# [Data for the task]
▼
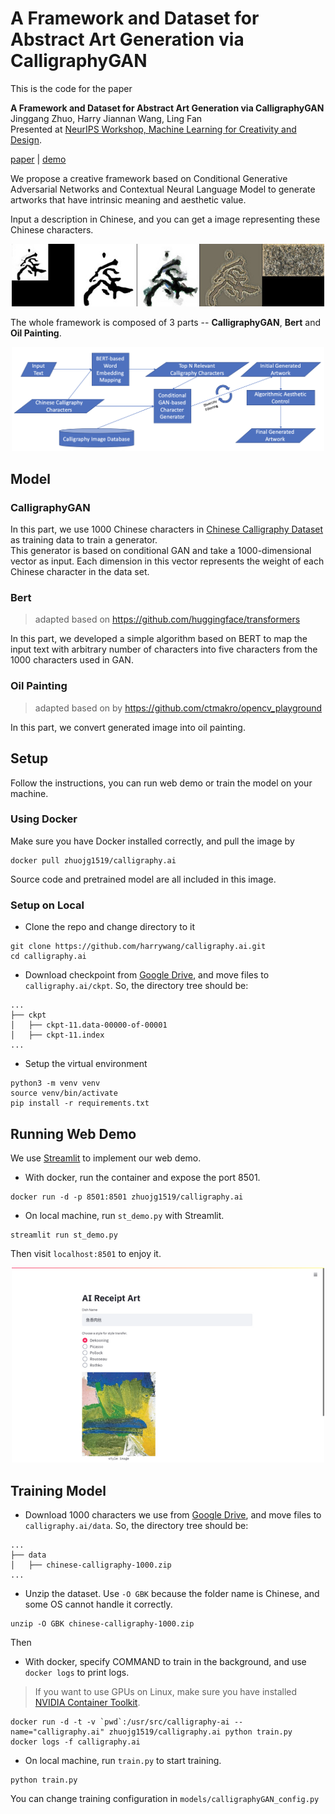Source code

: # A Framework and Dataset for Abstract Art Generation via CalligraphyGAN  

This is the code for the paper

**A Framework and Dataset for Abstract Art Generation via CalligraphyGAN**  
Jinggang Zhuo, Harry Jiannan Wang, Ling Fan  
Presented at [NeurIPS Workshop, Machine Learning for Creativity and Design](https://neurips2020creativity.github.io/).  

[paper]() | [demo](http://54.223.165.220:8501)  

We propose a creative framework based on Conditional Generative Adversarial Networks and Contextual Neural Language Model to generate artworks that have intrinsic meaning and aesthetic value.

Input a description in Chinese, and you can get a image representing these Chinese characters.  

<div align=center><img width="500" src="images/1579404347-final.jpg" /></div>

The whole framework is composed of 3 parts -- **CalligraphyGAN**, **Bert** and **Oil Painting**.  

<div align=center><img width="500" src="images/framework.png" /></div>

## Model

### CalligraphyGAN  

In this part, we use 1000 Chinese characters in [Chinese Calligraphy Dataset](https://github.com/zhuojg/chinese-calligraphy-dataset)
 as training data to train a generator.  
This generator is based on conditional GAN and take a 1000-dimensional vector as input. Each dimension in this 
vector represents the weight of each Chinese character in the data set.

### Bert  

>adapted based on https://github.com/huggingface/transformers  

In this part, we developed a simple algorithm based on BERT to map the input text with arbitrary number of characters into five characters from the 1000 characters used in GAN.

### Oil Painting  

>adapted based on by https://github.com/ctmakro/opencv_playground  

In this part, we convert generated image into oil painting.  

## Setup  

Follow the instructions, you can run web demo or train the model on your machine.  

### Using Docker  

Make sure you have Docker installed correctly, and pull the image by
```shell
docker pull zhuojg1519/calligraphy.ai
```
Source code and pretrained model are all included in this image.

### Setup on Local  

- Clone the repo and change directory to it

```shell
git clone https://github.com/harrywang/calligraphy.ai.git
cd calligraphy.ai
```

- Download checkpoint from [Google Drive](https://drive.google.com/drive/folders/1p7rDUKU_43WbdoKSE5iRKf2decnWTt-B?usp=sharing), 
and move files to `calligraphy.ai/ckpt`. So, the directory tree should be:  
```shell
...
├── ckpt
│   ├── ckpt-11.data-00000-of-00001
│   ├── ckpt-11.index
...
```

- Setup the virtual environment  
```shell
python3 -m venv venv
source venv/bin/activate
pip install -r requirements.txt
```

## Running Web Demo  

We use [Streamlit](https://www.streamlit.io/) to implement our web demo.  

- With docker, run the container and expose the port 8501.  

```shell
docker run -d -p 8501:8501 zhuojg1519/calligraphy.ai
```

- On local machine, run `st_demo.py` with Streamlit.  

```shell
streamlit run st_demo.py
```

Then visit `localhost:8501` to enjoy it.

<div align=center><img width="500" src="images/web_demo.png" /></div>

## Training Model

- Download 1000 characters we use from [Google Drive](https://drive.google.com/file/d/14xsoRphUO3YSFz6IwD8IKyeCfYNwonf8/view?usp=sharing),
and move files to `calligraphy.ai/data`. So, the directory tree should be:  
```shell
...
├── data
│   ├── chinese-calligraphy-1000.zip
...
```

- Unzip the dataset. Use `-O GBK` because the folder name is Chinese, and some OS cannot handle it correctly.  
```shell
unzip -O GBK chinese-calligraphy-1000.zip
```

Then

- With docker, specify COMMAND to train in the background, and use `docker logs` to print logs.  

> If you want to use GPUs on Linux, 
>make sure you have installed [NVIDIA Container Toolkit](https://github.com/NVIDIA/nvidia-docker).  

```shell
docker run -d -t -v `pwd`:/usr/src/calligraphy-ai --name="calligraphy.ai" zhuojg1519/calligraphy.ai python train.py
docker logs -f calligraphy.ai
```

- On local machine, run `train.py` to start training.  
```shell
python train.py
```

You can change training configuration in `models/calligraphyGAN_config.py`
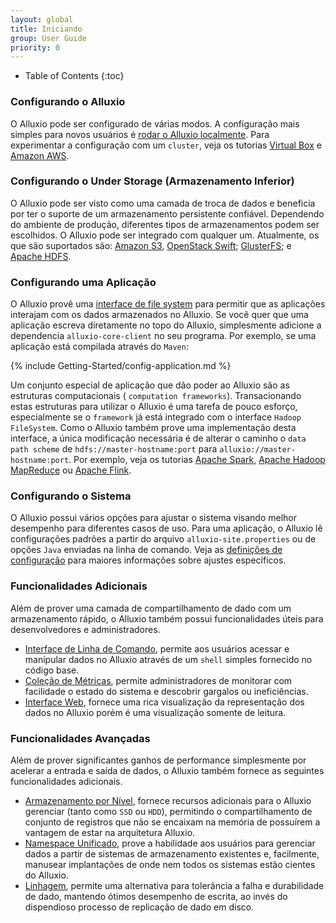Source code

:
 ```yaml
---
layout: global
title: Iniciando
group: User Guide
priority: 0
---
```


* Table of Contents
{:toc}

### Configurando o Alluxio

O Alluxio pode ser configurado de várias modos. A configuração mais simples para novos usuários 
é [rodar o Alluxio localmente](Running-Alluxio-Locally.html). Para experimentar a configuração 
com um `cluster`, veja os tutorias [Virtual Box](Running-Alluxio-on-Virtual-Box.html) e 
[Amazon AWS](Running-Alluxio-on-EC2.html).

### Configurando o Under Storage (Armazenamento Inferior)

O Alluxio pode ser visto como uma camada de troca de dados e beneficia por ter o suporte de 
um armazenamento persistente confiável. Dependendo do ambiente de produção, diferentes tipos 
de armazenamentos podem ser escolhidos. O Alluxio pode ser integrado com qualquer um. Atualmente, 
os que são suportados são: [Amazon S3](Configuring-Alluxio-with-S3.html),
[OpenStack Swift](Configuring-Alluxio-with-Swift.html);
[GlusterFS](Configuring-Alluxio-with-GlusterFS.html); e
[Apache HDFS](Configuring-Alluxio-with-HDFS.html).

### Configurando uma Aplicação

O Alluxio provê uma [interface de file system](File-System-API.html) para permitir que as aplicações 
interajam com os dados armazenados no Alluxio. Se você quer que uma aplicação escreva diretamente 
no topo do Alluxio, simplesmente adicione a dependencia `alluxio-core-client` no seu programa. Por 
exemplo, se uma aplicação está compilada através do `Maven`:

{% include Getting-Started/config-application.md %}

Um conjunto especial de aplicação que dão poder ao Alluxio são as estruturas computacionais (
`computation frameworks`). Transacionando estas estruturas para utilizar o Alluxio é uma tarefa de 
pouco esforço, especialmente se o `framework` já está integrado com o interface `Hadoop FileSystem`. 
Como o Alluxio também prove uma implementação desta interface, a única modificação necessária é de 
alterar o caminho o `data path scheme` de `hdfs://master-hostname:port` para 
`alluxio://master-hostname:port`. Por exemplo, veja os tutorias
[Apache Spark](Running-Spark-on-Alluxio.html),
[Apache Hadoop MapReduce](Running-Hadoop-MapReduce-on-Alluxio.html) ou
[Apache Flink](Running-Flink-on-Alluxio.html).

### Configurando o Sistema

O Alluxio possui vários opções para ajustar o sistema visando melhor desempenho para diferentes casos 
de uso. Para uma aplicação, o Alluxio lê configurações padrões a partir do arquivo 
`alluxio-site.properties` ou de opções `Java` enviadas na linha de comando. Veja as 
[definições de configuração](Configuration-Settings.html) para maiores informações sobre ajustes 
específicos.

### Funcionalidades Adicionais

Além de prover uma camada de compartilhamento de dado com um armazenamento rápido, o Alluxio também 
possui funcionalidades úteis para desenvolvedores e administradores.

* [Interface de Linha de Comando](Command-Line-Interface.html), permite aos usuários acessar e 
manipular dados no Alluxio através de um `shell` simples fornecido no código base.
* [Coleção de Métricas](Metrics-System.html), permite administradores de monitorar com facilidade o 
estado do sistema e descobrir gargalos ou ineficiências.
* [Interface Web](Web-Interface.html), fornece uma rica visualização da representação dos dados no 
Alluxio porém é uma visualização somente de leitura.

### Funcionalidades Avançadas

Além de prover significantes ganhos de performance simplesmente por acelerar a entrada e saída de dados, 
o Alluxio também fornece as seguintes funcionalidades adicionais.

* [Armazenamento por Nível](Tiered-Storage-on-Alluxio.html), fornece recursos adicionais para o Alluxio 
gerenciar (tanto como `SSD` ou `HDD`), permitindo o compartilhamento de conjunto de registros que não 
se encaixam na memória de possuírem a vantagem de estar na arquitetura Alluxio.
* [Namespace Unificado](Unified-and-Transparent-Namespace.html), prove a habilidade aos usuários para 
gerenciar dados a partir de sistemas de armazenamento existentes e, facilmente, manusear implantações de 
onde nem todos os sistemas estão cientes do Alluxio.
* [Linhagem](Lineage-API.html), permite uma alternativa para tolerância a falha e durabilidade de dado, 
mantendo ótimos desempenho de escrita, ao invés do dispendioso processo de replicação de dado em disco.
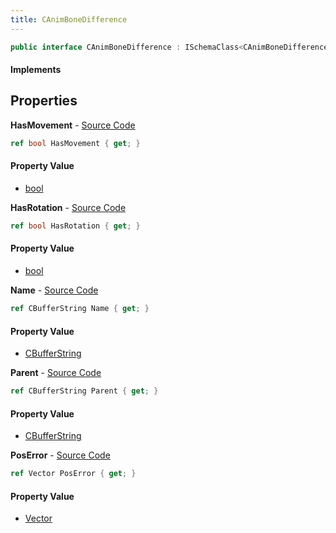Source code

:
 ```yaml
---
title: CAnimBoneDifference
---
```


```csharp
public interface CAnimBoneDifference : ISchemaClass<CAnimBoneDifference>, ISchemaField, ISchemaClass, INativeHandle
```

#### Implements

## Properties

**HasMovement** - [Source Code](https://github.com/swiftly-solution/swiftlys2/blob/master/managed/src/SwiftlyS2.Generated/Schemas/Interfaces/CAnimBoneDifference.cs#L24)

```csharp
ref bool HasMovement { get; }
```

#### Property Value

- [bool](https://learn.microsoft.com/dotnet/api/system.boolean)

**HasRotation** - [Source Code](https://github.com/swiftly-solution/swiftlys2/blob/master/managed/src/SwiftlyS2.Generated/Schemas/Interfaces/CAnimBoneDifference.cs#L22)

```csharp
ref bool HasRotation { get; }
```

#### Property Value

- [bool](https://learn.microsoft.com/dotnet/api/system.boolean)

**Name** - [Source Code](https://github.com/swiftly-solution/swiftlys2/blob/master/managed/src/SwiftlyS2.Generated/Schemas/Interfaces/CAnimBoneDifference.cs#L16)

```csharp
ref CBufferString Name { get; }
```

#### Property Value

- [CBufferString](/docs/api/shared/natives/cbufferstring)

**Parent** - [Source Code](https://github.com/swiftly-solution/swiftlys2/blob/master/managed/src/SwiftlyS2.Generated/Schemas/Interfaces/CAnimBoneDifference.cs#L18)

```csharp
ref CBufferString Parent { get; }
```

#### Property Value

- [CBufferString](/docs/api/shared/natives/cbufferstring)

**PosError** - [Source Code](https://github.com/swiftly-solution/swiftlys2/blob/master/managed/src/SwiftlyS2.Generated/Schemas/Interfaces/CAnimBoneDifference.cs#L20)

```csharp
ref Vector PosError { get; }
```

#### Property Value

- [Vector](/docs/api/shared/natives/vector)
▲
# [Task]
In the records above, the line with "com facilidade o" marks the start and the line with "gerenciar (tanto como" marks the end; copy that stretch exactly, both lines included, and nothing else.

# [Your response]
* [Coleção de Métricas](Metrics-System.html), permite administradores de monitorar com facilidade o 
estado do sistema e descobrir gargalos ou ineficiências.
* [Interface Web](Web-Interface.html), fornece uma rica visualização da representação dos dados no 
Alluxio porém é uma visualização somente de leitura.

### Funcionalidades Avançadas

Além de prover significantes ganhos de performance simplesmente por acelerar a entrada e saída de dados, 
o Alluxio também fornece as seguintes funcionalidades adicionais.

* [Armazenamento por Nível](Tiered-Storage-on-Alluxio.html), fornece recursos adicionais para o Alluxio 
gerenciar (tanto como `SSD` ou `HDD`), permitindo o compartilhamento de conjunto de registros que não 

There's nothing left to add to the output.